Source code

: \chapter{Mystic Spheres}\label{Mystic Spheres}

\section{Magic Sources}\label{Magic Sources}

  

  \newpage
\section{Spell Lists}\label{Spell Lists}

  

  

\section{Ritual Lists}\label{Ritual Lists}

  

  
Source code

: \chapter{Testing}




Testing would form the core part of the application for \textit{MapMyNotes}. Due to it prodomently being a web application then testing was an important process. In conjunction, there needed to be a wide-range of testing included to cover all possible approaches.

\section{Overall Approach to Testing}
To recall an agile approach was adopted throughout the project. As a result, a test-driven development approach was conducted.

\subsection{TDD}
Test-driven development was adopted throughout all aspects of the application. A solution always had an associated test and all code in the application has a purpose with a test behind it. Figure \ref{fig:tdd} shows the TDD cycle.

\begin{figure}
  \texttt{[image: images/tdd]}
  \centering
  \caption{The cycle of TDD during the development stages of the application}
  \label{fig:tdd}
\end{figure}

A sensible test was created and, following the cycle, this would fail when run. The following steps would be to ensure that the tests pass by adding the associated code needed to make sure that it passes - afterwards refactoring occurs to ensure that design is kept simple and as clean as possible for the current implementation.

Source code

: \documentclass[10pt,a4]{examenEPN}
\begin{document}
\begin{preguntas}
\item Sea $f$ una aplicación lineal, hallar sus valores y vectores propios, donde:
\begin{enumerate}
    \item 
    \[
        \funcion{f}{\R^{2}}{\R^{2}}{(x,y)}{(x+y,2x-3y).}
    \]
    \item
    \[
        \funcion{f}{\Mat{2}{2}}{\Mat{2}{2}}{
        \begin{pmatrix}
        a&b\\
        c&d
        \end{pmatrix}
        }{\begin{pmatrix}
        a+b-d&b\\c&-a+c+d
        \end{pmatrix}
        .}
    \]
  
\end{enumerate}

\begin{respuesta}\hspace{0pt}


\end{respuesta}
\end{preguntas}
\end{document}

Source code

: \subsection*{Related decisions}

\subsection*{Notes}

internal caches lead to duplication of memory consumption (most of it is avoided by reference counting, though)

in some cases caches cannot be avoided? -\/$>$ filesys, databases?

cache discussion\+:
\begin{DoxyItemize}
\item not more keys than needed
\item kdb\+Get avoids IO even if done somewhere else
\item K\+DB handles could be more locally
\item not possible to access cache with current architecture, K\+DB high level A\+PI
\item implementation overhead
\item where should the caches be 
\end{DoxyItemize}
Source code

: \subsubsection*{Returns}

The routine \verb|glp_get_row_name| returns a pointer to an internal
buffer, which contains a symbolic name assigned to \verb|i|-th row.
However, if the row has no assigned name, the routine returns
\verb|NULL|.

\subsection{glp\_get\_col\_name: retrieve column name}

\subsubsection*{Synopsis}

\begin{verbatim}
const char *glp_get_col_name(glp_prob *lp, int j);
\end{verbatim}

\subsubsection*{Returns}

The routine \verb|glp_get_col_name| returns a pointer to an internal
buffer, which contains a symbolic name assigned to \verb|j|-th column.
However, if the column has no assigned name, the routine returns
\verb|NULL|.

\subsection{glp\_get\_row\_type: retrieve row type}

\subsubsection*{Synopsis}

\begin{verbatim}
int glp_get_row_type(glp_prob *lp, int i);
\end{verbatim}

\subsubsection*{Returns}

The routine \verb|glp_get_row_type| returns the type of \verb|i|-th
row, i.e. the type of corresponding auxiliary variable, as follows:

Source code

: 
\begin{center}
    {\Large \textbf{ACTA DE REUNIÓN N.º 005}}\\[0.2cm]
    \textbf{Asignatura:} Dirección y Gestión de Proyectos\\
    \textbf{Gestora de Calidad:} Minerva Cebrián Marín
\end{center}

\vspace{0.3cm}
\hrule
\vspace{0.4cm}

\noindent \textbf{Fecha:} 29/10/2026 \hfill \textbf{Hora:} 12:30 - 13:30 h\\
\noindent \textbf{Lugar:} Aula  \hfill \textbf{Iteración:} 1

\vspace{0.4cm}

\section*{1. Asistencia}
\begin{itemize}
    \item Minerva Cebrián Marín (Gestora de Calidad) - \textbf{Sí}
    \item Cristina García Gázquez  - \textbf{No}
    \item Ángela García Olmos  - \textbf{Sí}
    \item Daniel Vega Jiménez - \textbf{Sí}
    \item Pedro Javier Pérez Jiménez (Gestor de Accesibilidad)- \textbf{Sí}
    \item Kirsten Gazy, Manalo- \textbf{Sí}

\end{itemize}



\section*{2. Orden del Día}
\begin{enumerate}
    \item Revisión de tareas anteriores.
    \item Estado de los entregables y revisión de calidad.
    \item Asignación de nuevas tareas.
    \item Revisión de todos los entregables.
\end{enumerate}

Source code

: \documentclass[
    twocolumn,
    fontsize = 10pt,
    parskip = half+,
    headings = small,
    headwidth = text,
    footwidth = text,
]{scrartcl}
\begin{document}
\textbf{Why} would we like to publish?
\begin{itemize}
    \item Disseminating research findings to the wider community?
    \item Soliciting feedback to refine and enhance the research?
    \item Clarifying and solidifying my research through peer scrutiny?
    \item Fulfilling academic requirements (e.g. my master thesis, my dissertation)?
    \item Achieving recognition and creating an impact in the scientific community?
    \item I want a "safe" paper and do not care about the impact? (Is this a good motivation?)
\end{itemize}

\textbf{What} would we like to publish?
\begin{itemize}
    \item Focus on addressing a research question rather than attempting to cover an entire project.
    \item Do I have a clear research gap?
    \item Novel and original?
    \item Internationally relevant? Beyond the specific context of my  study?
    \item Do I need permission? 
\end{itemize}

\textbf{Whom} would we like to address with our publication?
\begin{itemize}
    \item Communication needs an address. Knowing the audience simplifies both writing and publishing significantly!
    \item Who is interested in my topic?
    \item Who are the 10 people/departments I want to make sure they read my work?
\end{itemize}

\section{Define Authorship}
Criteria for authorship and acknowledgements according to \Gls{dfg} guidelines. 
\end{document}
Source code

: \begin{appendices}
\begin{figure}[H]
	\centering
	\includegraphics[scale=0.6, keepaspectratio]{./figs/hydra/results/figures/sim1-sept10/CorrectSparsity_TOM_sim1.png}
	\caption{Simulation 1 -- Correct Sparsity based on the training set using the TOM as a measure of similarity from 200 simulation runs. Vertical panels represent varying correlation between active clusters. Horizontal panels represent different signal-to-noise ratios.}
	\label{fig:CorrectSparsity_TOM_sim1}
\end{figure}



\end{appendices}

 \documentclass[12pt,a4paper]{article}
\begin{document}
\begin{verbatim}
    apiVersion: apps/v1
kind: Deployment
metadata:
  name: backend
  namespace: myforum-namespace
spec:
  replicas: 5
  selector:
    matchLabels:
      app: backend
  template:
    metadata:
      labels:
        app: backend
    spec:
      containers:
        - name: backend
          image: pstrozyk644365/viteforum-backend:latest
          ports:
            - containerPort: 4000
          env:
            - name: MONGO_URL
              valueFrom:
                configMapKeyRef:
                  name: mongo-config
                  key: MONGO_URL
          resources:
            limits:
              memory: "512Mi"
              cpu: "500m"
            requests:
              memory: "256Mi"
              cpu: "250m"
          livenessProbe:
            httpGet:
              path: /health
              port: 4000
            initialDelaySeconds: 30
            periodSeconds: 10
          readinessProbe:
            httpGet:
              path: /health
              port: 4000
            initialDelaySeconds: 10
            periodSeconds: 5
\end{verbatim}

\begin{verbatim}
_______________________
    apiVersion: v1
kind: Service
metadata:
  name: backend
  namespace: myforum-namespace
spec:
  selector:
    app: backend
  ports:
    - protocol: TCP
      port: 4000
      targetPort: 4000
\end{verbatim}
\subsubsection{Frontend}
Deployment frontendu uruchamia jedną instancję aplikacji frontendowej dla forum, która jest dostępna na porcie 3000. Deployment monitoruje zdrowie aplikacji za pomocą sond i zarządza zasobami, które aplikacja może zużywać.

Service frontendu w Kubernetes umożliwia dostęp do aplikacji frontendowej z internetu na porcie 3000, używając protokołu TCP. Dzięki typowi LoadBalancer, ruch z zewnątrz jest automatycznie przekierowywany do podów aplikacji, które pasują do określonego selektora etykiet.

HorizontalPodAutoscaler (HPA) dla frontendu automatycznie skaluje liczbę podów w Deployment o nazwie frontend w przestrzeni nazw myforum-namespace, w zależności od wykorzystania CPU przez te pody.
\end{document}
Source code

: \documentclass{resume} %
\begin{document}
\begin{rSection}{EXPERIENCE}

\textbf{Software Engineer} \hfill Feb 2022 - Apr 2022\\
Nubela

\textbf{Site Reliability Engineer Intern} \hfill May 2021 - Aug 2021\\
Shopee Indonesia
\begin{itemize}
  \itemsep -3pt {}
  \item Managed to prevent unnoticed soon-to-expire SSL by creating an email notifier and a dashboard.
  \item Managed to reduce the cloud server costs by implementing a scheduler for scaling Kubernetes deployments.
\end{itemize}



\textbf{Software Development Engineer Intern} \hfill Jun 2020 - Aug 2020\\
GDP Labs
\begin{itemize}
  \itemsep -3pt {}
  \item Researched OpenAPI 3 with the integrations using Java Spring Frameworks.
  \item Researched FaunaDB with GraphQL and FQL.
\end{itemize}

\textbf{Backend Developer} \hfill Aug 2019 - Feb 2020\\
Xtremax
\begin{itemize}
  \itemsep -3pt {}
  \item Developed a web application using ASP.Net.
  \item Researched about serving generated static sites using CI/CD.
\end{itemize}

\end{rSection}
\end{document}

##############################

◆ **Task prompt**
Copy out all lines of the material above in which "project" occurs.

◆ **Written answer**
To recall an agile approach was adopted throughout the project. As a result, a test-driven development approach was conducted.
    \item Focus on addressing a research question rather than attempting to cover an entire project.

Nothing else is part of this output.